◆ **WHAT TO PRODUCE**: Starting at the first line of the records below, reproduce every line up to and including the line with "inbox.open(Folder.READ_ONLY);", but leave out all pictures.
◆ ◆ ◆ ◆ ◆
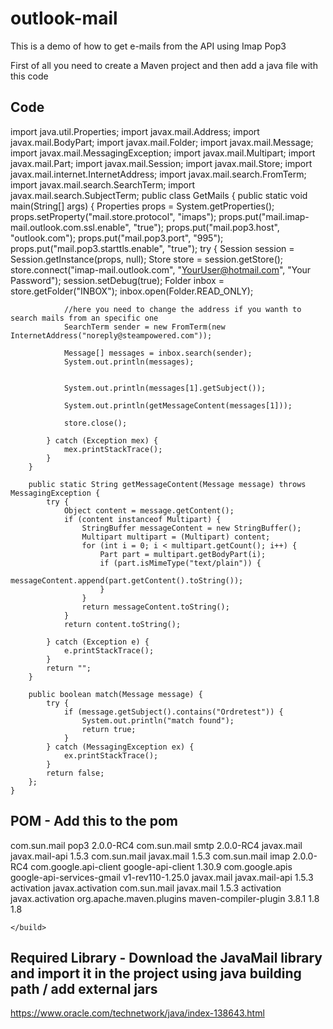 # outlook-mail
This is a demo of how to get e-mails from the API using Imap Pop3

First of all you need to create a Maven project and then add a java file with this code

## Code

import java.util.Properties;
import javax.mail.Address;
import javax.mail.BodyPart;
import javax.mail.Folder;
import javax.mail.Message;
import javax.mail.MessagingException;
import javax.mail.Multipart;
import javax.mail.Part;
import javax.mail.Session;
import javax.mail.Store;
import javax.mail.internet.InternetAddress;
import javax.mail.search.FromTerm;
import javax.mail.search.SearchTerm;
import javax.mail.search.SubjectTerm;
public class GetMails {
        public static void main(String[] args) {
            Properties props = System.getProperties();
            props.setProperty("mail.store.protocol", "imaps");
            props.put("mail.imap-mail.outlook.com.ssl.enable", "true");
            props.put("mail.pop3.host", "outlook.com");
            props.put("mail.pop3.port", "995");
            props.put("mail.pop3.starttls.enable", "true");
            try {
                Session session = Session.getInstance(props, null);
                Store store = session.getStore();
                store.connect("imap-mail.outlook.com", "YourUser@hotmail.com", "Your Password");
                session.setDebug(true);
                Folder inbox = store.getFolder("INBOX");
                inbox.open(Folder.READ_ONLY);

                //here you need to change the address if you wanth to search mails from an specific one
                SearchTerm sender = new FromTerm(new InternetAddress("noreply@steampowered.com"));

                Message[] messages = inbox.search(sender);
                System.out.println(messages);


                System.out.println(messages[1].getSubject());

                System.out.println(getMessageContent(messages[1]));

                store.close();

            } catch (Exception mex) {
                mex.printStackTrace();
            }
        }
        
        public static String getMessageContent(Message message) throws MessagingException {
            try {
                Object content = message.getContent();
                if (content instanceof Multipart) {
                    StringBuffer messageContent = new StringBuffer();
                    Multipart multipart = (Multipart) content;
                    for (int i = 0; i < multipart.getCount(); i++) {
                        Part part = multipart.getBodyPart(i);
                        if (part.isMimeType("text/plain")) {
                            messageContent.append(part.getContent().toString());
                        }
                    }
                    return messageContent.toString();
                }
                return content.toString();

            } catch (Exception e) {
                e.printStackTrace();
            }
            return "";
        }
        
        public boolean match(Message message) {
            try {
                if (message.getSubject().contains("Ordretest")) {
                    System.out.println("match found");
                    return true;
                }
            } catch (MessagingException ex) {
                ex.printStackTrace();
            }
            return false;
        };
    }
    
 ## POM - Add this to the pom
 
  <dependency>
		    <groupId>com.sun.mail</groupId>
		    <artifactId>pop3</artifactId>
		    <version>2.0.0-RC4</version>
		</dependency>
		<dependency>
		    <groupId>com.sun.mail</groupId>
		    <artifactId>smtp</artifactId>
		    <version>2.0.0-RC4</version>
		</dependency>
		   <dependency>
        <groupId>javax.mail</groupId>
	        <artifactId>javax.mail-api</artifactId>
	        <version>1.5.3</version>
	    </dependency>
	    <dependency>
	        <groupId>com.sun.mail</groupId>
	        <artifactId>javax.mail</artifactId>
	        <version>1.5.3</version>
	    </dependency>
		<dependency>
		    <groupId>com.sun.mail</groupId>
		    <artifactId>imap</artifactId>
		    <version>2.0.0-RC4</version>
		</dependency>
		<dependency>
		    <groupId>com.google.api-client</groupId>
		    <artifactId>google-api-client</artifactId>
		    <version>1.30.9</version>
		</dependency>
		<dependency>
		    <groupId>com.google.apis</groupId>
		    <artifactId>google-api-services-gmail</artifactId>
		    <version>v1-rev110-1.25.0</version>
		</dependency>
    <dependency>
        <groupId>javax.mail</groupId>
        <artifactId>javax.mail-api</artifactId>
        <version>1.5.3</version>
        <exclusions>
            <exclusion>
                <artifactId>activation</artifactId>
                <groupId>javax.activation</groupId>
            </exclusion>
        </exclusions>
    </dependency>
    <dependency>
        <groupId>com.sun.mail</groupId>
        <artifactId>javax.mail</artifactId>
        <version>1.5.3</version>
        <exclusions>
            <exclusion>
                <artifactId>activation</artifactId>
                <groupId>javax.activation</groupId>
            </exclusion>
        </exclusions>
    </dependency>
    </dependencies>
    <build>
        <plugins>
            <plugin>
                <groupId>org.apache.maven.plugins</groupId>
                <artifactId>maven-compiler-plugin</artifactId>
                <version>3.8.1</version>
                <configuration>
                    <source>1.8</source>
                    <target>1.8</target>
                </configuration>
            </plugin>
        </plugins>
        
    </build>
    
 ## Required Library - Download the JavaMail library and import it in the project using java building path / add external jars
 https://www.oracle.com/technetwork/java/index-138643.html
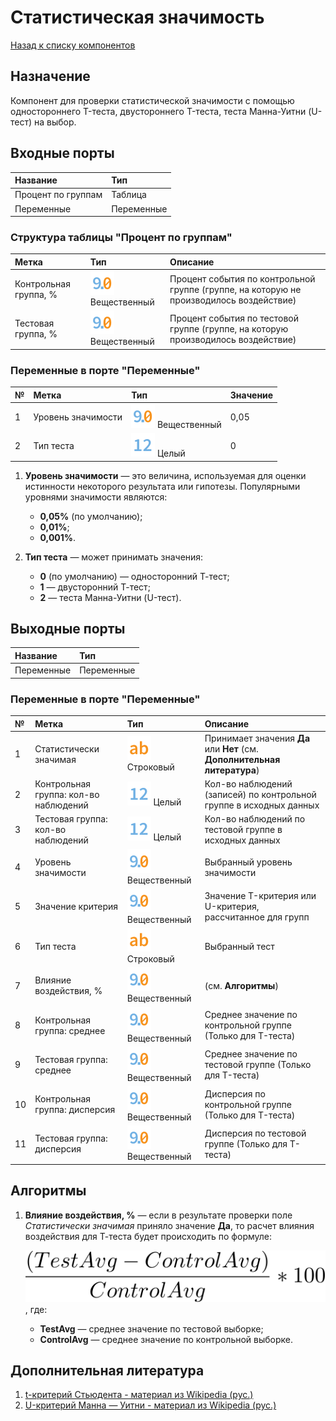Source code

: # Статистическая значимость

[Назад к списку компонентов](../README.md)

## Назначение

Компонент для проверки статистической значимости с помощью одностороннего T-теста, двустороннего T-теста, теста Манна-Уитни (U-тест) на выбор.

## Входные порты

| Название             | Тип        |
|:---------------------|:-----------|
| Процент по группам   | Таблица    |
| Переменные           | Переменные |

### Структура таблицы "Процент по группам"

| Метка                 | Тип                                    | Описание                                                                                |
|:----------------------|:---------------------------------------|:----------------------------------------------------------------------------------------|
| Контрольная группа, % | ![](./img/realnumber.svg) Вещественный | Процент события по контрольной группе (группе, на которую не производилось воздействие) |
| Тестовая группа, %    | ![](./img/realnumber.svg) Вещественный | Процент события по тестовой группе (группе, на которую производилось воздействие)       |

### Переменные в порте "Переменные"

| № | Метка                | Тип                                    | Значение |
|:--|:---------------------|:---------------------------------------|:---------|
| 1 | Уровень значимости   | ![](./img/realnumber.svg) Вещественный | 0,05     |
| 2 | Тип теста            | ![](./img/integer.svg) Целый           | 0        |

1. **Уровень значимости** — это величина, используемая для оценки истинности некоторого результата или гипотезы. Популярными уровнями значимости являются: 
    
    * **0,05%** (по умолчанию);
    * **0,01%**; 
    * **0,001%**.

2. **Тип теста** — может принимать значения:

    * **0** (по умолчанию) — односторонний Т-тест;
    * **1** — двусторонний Т-тест;
    * **2** — теста Манна-Уитни (U-тест).

## Выходные порты

| Название             | Тип        |
|:---------------------|:-----------|
| Переменные           | Переменные |

### Переменные в порте "Переменные"

| №  | Метка                                 | Тип                                    | Описание                                                    |
|:---|:--------------------------------------|:---------------------------------------|:------------------------------------------------------------|
| 1  | Статистически значимая                | ![](./img/string.svg) Строковый        | Принимает значения **Да** или **Нет** (см. **Дополнительная литература**)                                         |
| 2  | Контрольная группа: кол-во наблюдений | ![](./img/integer.svg) Целый           | Кол-во наблюдений (записей) по контрольной группе в исходных данных       |
| 3  | Тестовая группа: кол-во наблюдений    | ![](./img/integer.svg) Целый           | Кол-во наблюдений по тестовой группе в исходных данных      |
| 4  | Уровень значимости                    | ![](./img/realnumber.svg) Вещественный | Выбранный уровень значимости                                |
| 5  | Значение критерия                     | ![](./img/realnumber.svg) Вещественный | Значение T-критерия или U-критерия, рассчитанное для групп  |
| 6  | Тип теста                             | ![](./img/string.svg) Строковый        | Выбранный тест                                              |
| 7  | Влияние воздействия, %                | ![](./img/realnumber.svg) Вещественный | (см. **Алгоритмы**)                                         |
| 8  | Контрольная группа: среднее           | ![](./img/realnumber.svg) Вещественный | Среднее значение по контрольной группе (Только для T-теста)|
| 9  | Тестовая группа: среднее              | ![](./img/realnumber.svg) Вещественный | Среднее значение по тестовой группе (Только для T-теста)   |
| 10 | Контрольная группа: дисперсия         | ![](./img/realnumber.svg) Вещественный | Дисперсия по контрольной группе (Только для T-теста)       |
| 11 | Тестовая группа: дисперсия            | ![](./img/realnumber.svg) Вещественный | Дисперсия по тестовой группе (Только для T-теста)          |

## Алгоритмы

1. **Влияние воздействия, %** — если в результате проверки поле *Статистически значимая* приняло значение **Да**, то расчет влияния воздействия для Т-теста будет происходить по формуле:

    ![](./img/impact.svg), где:

    * **TestAvg** — среднее значение по тестовой выборке;
    * **ControlAvg** — среднее значение по контрольной выборке.

## Дополнительная литература

1. [t-критерий Стьюдента - материал из Wikipedia (рус.)](https://ru.wikipedia.org/wiki/T-%D0%BA%D1%80%D0%B8%D1%82%D0%B5%D1%80%D0%B8%D0%B9_%D0%A1%D1%82%D1%8C%D1%8E%D0%B4%D0%B5%D0%BD%D1%82%D0%B0)
2. [U-критерий Манна — Уитни - материал из Wikipedia (рус.)](https://ru.wikipedia.org/wiki/U-%D0%BA%D1%80%D0%B8%D1%82%D0%B5%D1%80%D0%B8%D0%B9_%D0%9C%D0%B0%D0%BD%D0%BD%D0%B0_%E2%80%94_%D0%A3%D0%B8%D1%82%D0%BD%D0%B8)
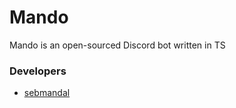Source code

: # Mando

Mando is an open-sourced Discord bot written in TS

### Developers

- [sebmandal](https://github.com/sebmandal)
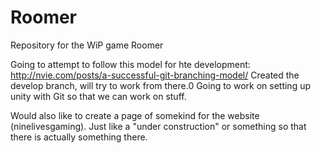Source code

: # Roomer
Repository for the WiP game Roomer

Going to attempt to follow this model for hte development: http://nvie.com/posts/a-successful-git-branching-model/
Created the develop branch, will try to work from there.0
Going to work on setting up unity with Git so that we can work on stuff.

Would also like to create a page of somekind for the website (ninelivesgaming). Just like a "under construction" or something so that there is actually something there. 

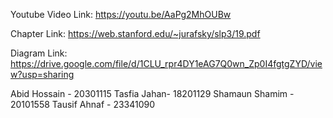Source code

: Youtube Video Link: https://youtu.be/AaPg2MhOUBw

Chapter Link: https://web.stanford.edu/~jurafsky/slp3/19.pdf

Diagram Link: https://drive.google.com/file/d/1CLU_rpr4DY1eAG7Q0wn_Zp0I4fgtgZYD/view?usp=sharing

Abid Hossain -   20301115 
Tasfia Jahan-    18201129
Shamaun Shamim - 20101558
Tausif Ahnaf -   23341090
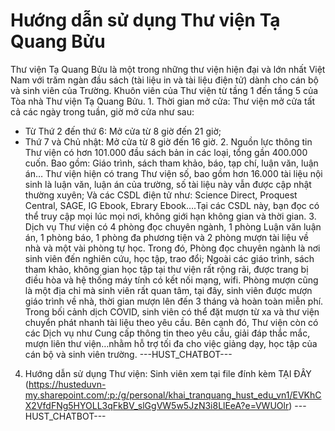 # Hướng dẫn sử dụng Thư viện Tạ Quang Bửu

Thư viện Tạ Quang Bửu là một trong những thư viện hiện đại và lớn nhất Việt Nam với trăm ngàn đầu sách (tài liệu in và tài liệu điện tử) dành cho cán bộ và sinh viên của Trường. Khuôn viên của Thư viện từ tầng 1 đến tầng 5 của Tòa nhà Thư viện Tạ Quang Bửu. 1. Thời gian mở cửa:
Thư viện mở cửa tất cả các ngày trong tuần, giờ mở cửa như sau:
- Từ Thứ 2 đến thứ 6: Mở cửa từ 8 giờ đến 21 giờ;
- Thứ 7 và Chủ nhật: Mở cửa từ 8 giờ đến 16 giờ. 2. Nguồn lực thông tin
Thư viện có hơn 101.000 đầu sách bản in các loại, tổng gần 400.000 cuốn. Bao gồm: Giáo trình, sách tham khảo, báo, tạp chí, luận văn, luận án…
Thư viện hiện có trang Thư viện số, bao gồm hơn 16.000 tài liệu nội sinh là luận văn, luận án của trường, số tài liệu này vẫn được cập nhật thường xuyên; Và các CSDL điện tử như: Science Direct, Proquest Central, SAGE, IG Ebook, Ebrary Ebook….Tại các CSDL này, bạn đọc có thể truy cập mọi lúc mọi nơi, không giới hạn không gian và thời gian. 3. Dịch vụ
Thư viện có 4 phòng đọc chuyên ngành, 1 phòng Luận văn luận án, 1 phòng báo, 1 phòng đa phương tiện và 2 phòng mượn tài liệu về nhà và một vài phòng tự học. Trong đó, Phòng đọc chuyên ngành là nơi sinh viên đến nghiên cứu, học tập, trao đổi; Ngoài các giáo trình, sách tham khảo, không gian học tập tại thư viện rất rộng rãi, được trang bị điều hòa và hệ thống máy tính có kết nối mạng, wifi. Phòng mượn cũng là một địa chỉ mà sinh viên rất quan tâm, tại đây, sinh viên được mượn giáo trình về nhà, thời gian mượn lên đến 3 tháng và hoàn toàn miễn phí. Trong bối cảnh dịch COVID, sinh viên có thể đặt mượn từ xa và thư viện chuyển phát nhanh tài liệu theo yêu cầu. Bên cạnh đó, Thư viện còn có các Dịch vụ như Cung cấp thông tin theo yêu cầu, giải đáp thắc mắc, mượn liên thư viện…nhằm hỗ trợ tối đa cho việc giảng dạy, học tập của cán bộ và sinh viên trường. 
 ---HUST_CHATBOT---
4. Hướng dẫn sử dụng Thư viện: Sinh viên xem tại file đính kèm TẠI ĐÂY (https://husteduvn-my.sharepoint.com/:p:/g/personal/khai_tranquang_hust_edu_vn1/EVKhCX2VfdFNg5HYOLL3qFkBV_slGgVW5w5JzN3i8LlEeA?e=VWUOlr) 
 ---HUST_CHATBOT---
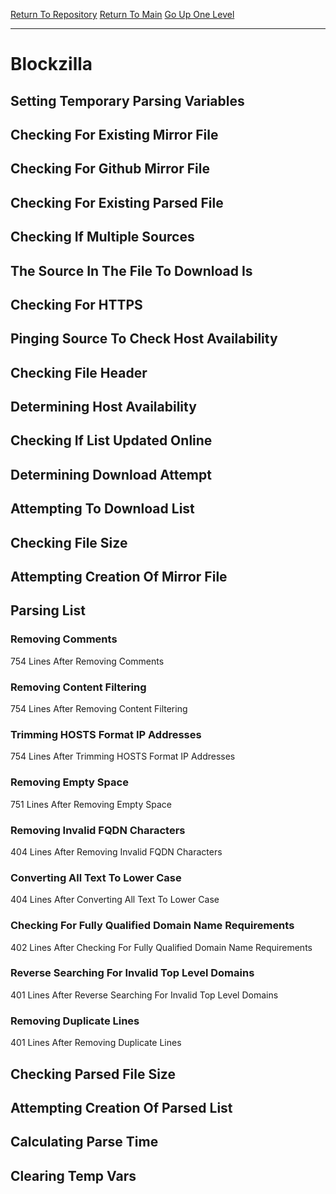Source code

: [Return To Repository](https://github.com/deathbybandaid/piholeparser/)
[Return To Main](https://github.com/deathbybandaid/piholeparser/blob/master/RecentRunLogs/Mainlog.md)
[Go Up One Level](https://github.com/deathbybandaid/piholeparser/blob/master/RecentRunLogs/TopLevelScripts/30-Processing-Blacklists.md)
____________________________________
# Blockzilla
## Setting Temporary Parsing Variables
## Checking For Existing Mirror File
## Checking For Github Mirror File
## Checking For Existing Parsed File
## Checking If Multiple Sources
## The Source In The File To Download Is
## Checking For HTTPS
## Pinging Source To Check Host Availability
## Checking File Header
## Determining Host Availability
## Checking If List Updated Online
## Determining Download Attempt
## Attempting To Download List
## Checking File Size
## Attempting Creation Of Mirror File
## Parsing List
### Removing Comments
754 Lines After Removing Comments
### Removing Content Filtering
754 Lines After Removing Content Filtering
### Trimming HOSTS Format IP Addresses
754 Lines After Trimming HOSTS Format IP Addresses
### Removing Empty Space
751 Lines After Removing Empty Space
### Removing Invalid FQDN Characters
404 Lines After Removing Invalid FQDN Characters
### Converting All Text To Lower Case
404 Lines After Converting All Text To Lower Case
### Checking For Fully Qualified Domain Name Requirements
402 Lines After Checking For Fully Qualified Domain Name Requirements
### Reverse Searching For Invalid Top Level Domains
401 Lines After Reverse Searching For Invalid Top Level Domains
### Removing Duplicate Lines
401 Lines After Removing Duplicate Lines
## Checking Parsed File Size
## Attempting Creation Of Parsed List
## Calculating Parse Time
## Clearing Temp Vars
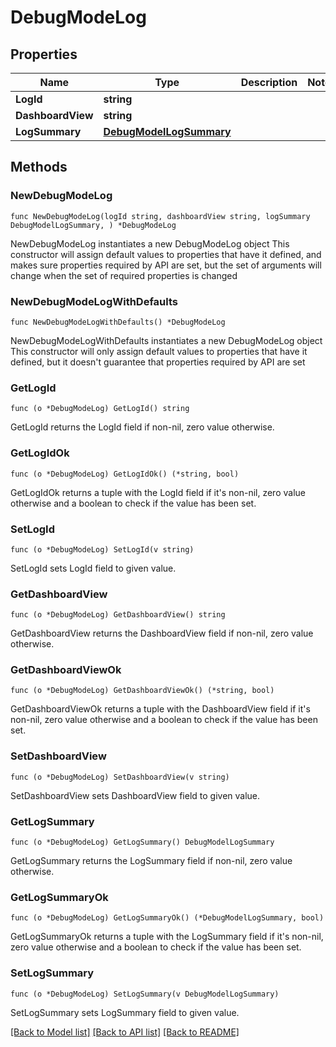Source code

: # DebugModeLog

## Properties

Name | Type | Description | Notes
------------ | ------------- | ------------- | -------------
**LogId** | **string** |  | 
**DashboardView** | **string** |  | 
**LogSummary** | [**DebugModelLogSummary**](DebugModelLogSummary.md) |  | 

## Methods

### NewDebugModeLog

`func NewDebugModeLog(logId string, dashboardView string, logSummary DebugModelLogSummary, ) *DebugModeLog`

NewDebugModeLog instantiates a new DebugModeLog object
This constructor will assign default values to properties that have it defined,
and makes sure properties required by API are set, but the set of arguments
will change when the set of required properties is changed

### NewDebugModeLogWithDefaults

`func NewDebugModeLogWithDefaults() *DebugModeLog`

NewDebugModeLogWithDefaults instantiates a new DebugModeLog object
This constructor will only assign default values to properties that have it defined,
but it doesn't guarantee that properties required by API are set

### GetLogId

`func (o *DebugModeLog) GetLogId() string`

GetLogId returns the LogId field if non-nil, zero value otherwise.

### GetLogIdOk

`func (o *DebugModeLog) GetLogIdOk() (*string, bool)`

GetLogIdOk returns a tuple with the LogId field if it's non-nil, zero value otherwise
and a boolean to check if the value has been set.

### SetLogId

`func (o *DebugModeLog) SetLogId(v string)`

SetLogId sets LogId field to given value.


### GetDashboardView

`func (o *DebugModeLog) GetDashboardView() string`

GetDashboardView returns the DashboardView field if non-nil, zero value otherwise.

### GetDashboardViewOk

`func (o *DebugModeLog) GetDashboardViewOk() (*string, bool)`

GetDashboardViewOk returns a tuple with the DashboardView field if it's non-nil, zero value otherwise
and a boolean to check if the value has been set.

### SetDashboardView

`func (o *DebugModeLog) SetDashboardView(v string)`

SetDashboardView sets DashboardView field to given value.


### GetLogSummary

`func (o *DebugModeLog) GetLogSummary() DebugModelLogSummary`

GetLogSummary returns the LogSummary field if non-nil, zero value otherwise.

### GetLogSummaryOk

`func (o *DebugModeLog) GetLogSummaryOk() (*DebugModelLogSummary, bool)`

GetLogSummaryOk returns a tuple with the LogSummary field if it's non-nil, zero value otherwise
and a boolean to check if the value has been set.

### SetLogSummary

`func (o *DebugModeLog) SetLogSummary(v DebugModelLogSummary)`

SetLogSummary sets LogSummary field to given value.



[[Back to Model list]](../README.md#documentation-for-models) [[Back to API list]](../README.md#documentation-for-api-endpoints) [[Back to README]](../README.md)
◆ ◆ ◆ ◆ ◆
◆ **EXERCISE RESPONSE**:
 # outlook-mail
This is a demo of how to get e-mails from the API using Imap Pop3

First of all you need to create a Maven project and then add a java file with this code

## Code

import java.util.Properties;
import javax.mail.Address;
import javax.mail.BodyPart;
import javax.mail.Folder;
import javax.mail.Message;
import javax.mail.MessagingException;
import javax.mail.Multipart;
import javax.mail.Part;
import javax.mail.Session;
import javax.mail.Store;
import javax.mail.internet.InternetAddress;
import javax.mail.search.FromTerm;
import javax.mail.search.SearchTerm;
import javax.mail.search.SubjectTerm;
public class GetMails {
        public static void main(String[] args) {
            Properties props = System.getProperties();
            props.setProperty("mail.store.protocol", "imaps");
            props.put("mail.imap-mail.outlook.com.ssl.enable", "true");
            props.put("mail.pop3.host", "outlook.com");
            props.put("mail.pop3.port", "995");
            props.put("mail.pop3.starttls.enable", "true");
            try {
                Session session = Session.getInstance(props, null);
                Store store = session.getStore();
                store.connect("imap-mail.outlook.com", "YourUser@hotmail.com", "Your Password");
                session.setDebug(true);
                Folder inbox = store.getFolder("INBOX");
                inbox.open(Folder.READ_ONLY);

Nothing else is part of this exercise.